Sy Montgomery back for our monthly edition of “Afternoon Zoo”. She spoke of her sympathy for the humpback whale that nearly swallowed a lobster fisherman off Cape Cod, the standing fathers of the animal kingdom, and dogs learning to talk to their owners. Montgomery is a journalist, naturalist and contributor to BPR. His latest book is “The Hummingbird’s Gift: Wonder, Beauty and Renewal on Wings”.
michelle single spoke about his latest book, “What To Do With Your Money In A Crisis: A Survival Guide”. Singletary is a nationally unionized columnist for The Washington Post, whose award-winning column âThe Color of Moneyâ provides insight into the world of personal finance.
Michael moss previewed his new book and explained how some addiction experts are turning their attention to food addiction. Moss is a Pulitzer Prize-winning journalist and author. His latest book is “Hooked: Food, Free Will And How The Food Giants Exploit Our Addictions”.
Dr Marcia Chatelain discussed McDonald’s historic role in the black community and the origins of black capitalism. Dr Chatelain is Professor of History in African American Studies at Georgetown University. She is the author of âFranchise: The Golden Arches in Black America,â which won a Pulitzer Prize this year for history.
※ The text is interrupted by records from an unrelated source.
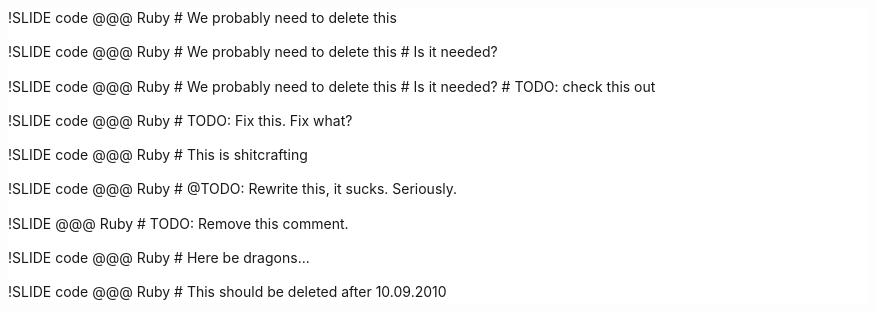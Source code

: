 !SLIDE code
    @@@ Ruby
    # We probably need to delete this
    
!SLIDE code
    @@@ Ruby
    # We probably need to delete this 
    # Is it needed?

!SLIDE code
    @@@ Ruby
    # We probably need to delete this 
    # Is it needed?
    # TODO: check this out

!SLIDE code
    @@@ Ruby 
    # TODO: Fix this. Fix what?

!SLIDE code
    @@@ Ruby 
    # This is shitcrafting

!SLIDE code
    @@@ Ruby
    # @TODO: Rewrite this, it sucks. Seriously.

!SLIDE
    @@@ Ruby
    # TODO: Remove this comment.

!SLIDE code
    @@@ Ruby 
    # Here be dragons...

!SLIDE code
    @@@ Ruby 
    # This should be deleted after 10.09.2010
Elizabeth hinton shared his research on the cycle of police and collective violence faced by black Americans, and how black communities’ responses to brutality have been characterized throughout history. Hinton is an associate professor of history in the Department of History and the Department of African American Studies at Yale. She is also a law professor at Yale Law School. His latest book is “America on Fire: The Untold History of Police Violence and Black Rebellion Since the 1960s”.
Daniel Liebermann spoke about his new book on the evolution of human beings and our aversion to exercise, titled “Exercised: Why Something We Never Evolved To Do Is Healthy And Rewarding”. Lieberman is a professor in the Department of Human Evolutionary Biology at Harvard University.